Work required. Word for word, set down every line of the entries below from the line with "## ĐỀ TÀI: QUẢN" to the line with "## Chức Năng", including both, and no other line.

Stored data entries
Content starts
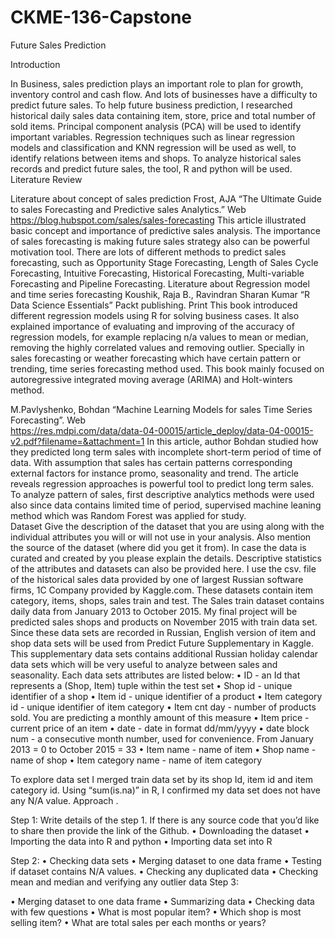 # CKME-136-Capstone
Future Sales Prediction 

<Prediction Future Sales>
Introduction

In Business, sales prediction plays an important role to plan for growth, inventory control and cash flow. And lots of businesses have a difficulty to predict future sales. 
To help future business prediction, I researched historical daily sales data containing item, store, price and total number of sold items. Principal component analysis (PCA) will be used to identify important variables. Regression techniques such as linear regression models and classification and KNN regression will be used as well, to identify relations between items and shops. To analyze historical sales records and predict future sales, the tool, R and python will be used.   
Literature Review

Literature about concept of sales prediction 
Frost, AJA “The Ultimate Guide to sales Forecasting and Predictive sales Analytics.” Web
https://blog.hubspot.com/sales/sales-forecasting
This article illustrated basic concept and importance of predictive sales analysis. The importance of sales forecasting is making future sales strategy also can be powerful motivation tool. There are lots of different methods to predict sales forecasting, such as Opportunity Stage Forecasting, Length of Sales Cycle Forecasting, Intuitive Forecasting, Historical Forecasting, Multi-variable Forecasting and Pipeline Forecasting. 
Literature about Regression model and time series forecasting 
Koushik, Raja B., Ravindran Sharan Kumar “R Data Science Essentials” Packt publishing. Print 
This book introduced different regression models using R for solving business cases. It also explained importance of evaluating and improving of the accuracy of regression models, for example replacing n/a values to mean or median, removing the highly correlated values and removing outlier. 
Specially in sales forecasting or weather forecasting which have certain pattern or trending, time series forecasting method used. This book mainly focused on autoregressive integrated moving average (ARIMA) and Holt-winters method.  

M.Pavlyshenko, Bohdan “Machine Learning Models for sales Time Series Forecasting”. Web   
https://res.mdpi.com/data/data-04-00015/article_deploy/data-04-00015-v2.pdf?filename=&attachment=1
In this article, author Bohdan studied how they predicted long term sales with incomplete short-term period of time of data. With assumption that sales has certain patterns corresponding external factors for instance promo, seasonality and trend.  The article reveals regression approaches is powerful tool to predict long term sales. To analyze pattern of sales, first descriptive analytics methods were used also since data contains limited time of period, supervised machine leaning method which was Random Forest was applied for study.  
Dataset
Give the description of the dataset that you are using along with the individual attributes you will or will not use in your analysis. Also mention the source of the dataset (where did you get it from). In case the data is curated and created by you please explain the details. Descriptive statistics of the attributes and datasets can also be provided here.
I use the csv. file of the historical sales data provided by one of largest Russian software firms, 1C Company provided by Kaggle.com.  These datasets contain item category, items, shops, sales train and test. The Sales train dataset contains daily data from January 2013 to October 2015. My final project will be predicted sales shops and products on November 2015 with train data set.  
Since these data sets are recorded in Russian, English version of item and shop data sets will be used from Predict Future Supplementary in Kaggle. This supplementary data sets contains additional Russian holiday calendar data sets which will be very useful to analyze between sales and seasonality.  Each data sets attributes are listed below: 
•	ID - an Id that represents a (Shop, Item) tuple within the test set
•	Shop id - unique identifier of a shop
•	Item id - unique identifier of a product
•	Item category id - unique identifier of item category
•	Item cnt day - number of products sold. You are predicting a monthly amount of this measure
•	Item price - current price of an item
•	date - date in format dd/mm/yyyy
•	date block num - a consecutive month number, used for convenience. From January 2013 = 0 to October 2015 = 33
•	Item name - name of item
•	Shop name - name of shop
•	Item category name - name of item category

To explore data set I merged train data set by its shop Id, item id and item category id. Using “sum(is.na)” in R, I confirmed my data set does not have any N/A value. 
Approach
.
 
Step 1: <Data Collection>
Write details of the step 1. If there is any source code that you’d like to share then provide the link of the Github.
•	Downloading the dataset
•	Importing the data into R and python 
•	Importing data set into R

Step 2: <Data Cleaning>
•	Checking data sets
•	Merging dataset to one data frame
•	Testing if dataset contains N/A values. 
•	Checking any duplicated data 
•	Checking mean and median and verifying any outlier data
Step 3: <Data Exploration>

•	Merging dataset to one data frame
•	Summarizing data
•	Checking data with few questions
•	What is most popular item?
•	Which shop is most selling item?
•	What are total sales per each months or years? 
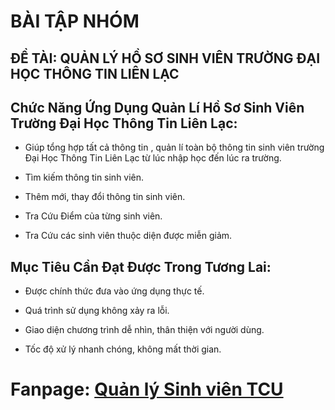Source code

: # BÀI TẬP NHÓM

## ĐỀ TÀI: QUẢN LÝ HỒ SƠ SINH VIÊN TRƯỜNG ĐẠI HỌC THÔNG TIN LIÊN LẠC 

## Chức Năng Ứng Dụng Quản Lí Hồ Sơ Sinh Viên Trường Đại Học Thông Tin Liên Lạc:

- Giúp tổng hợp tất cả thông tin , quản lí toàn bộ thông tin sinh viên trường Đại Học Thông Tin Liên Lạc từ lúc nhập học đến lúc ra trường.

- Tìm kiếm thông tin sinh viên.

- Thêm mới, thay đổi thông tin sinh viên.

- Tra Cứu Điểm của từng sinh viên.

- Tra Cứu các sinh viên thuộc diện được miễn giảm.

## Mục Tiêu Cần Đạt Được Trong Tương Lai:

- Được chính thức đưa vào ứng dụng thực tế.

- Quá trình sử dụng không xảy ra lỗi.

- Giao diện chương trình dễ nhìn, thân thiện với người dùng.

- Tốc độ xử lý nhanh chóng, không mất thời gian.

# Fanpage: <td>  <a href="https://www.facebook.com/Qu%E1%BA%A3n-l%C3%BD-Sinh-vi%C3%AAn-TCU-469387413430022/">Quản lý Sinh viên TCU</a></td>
Content ends
Your response.
## ĐỀ TÀI: QUẢN LÝ HỒ SƠ SINH VIÊN TRƯỜNG ĐẠI HỌC THÔNG TIN LIÊN LẠC 

## Chức Năng Ứng Dụng Quản Lí Hồ Sơ Sinh Viên Trường Đại Học Thông Tin Liên Lạc:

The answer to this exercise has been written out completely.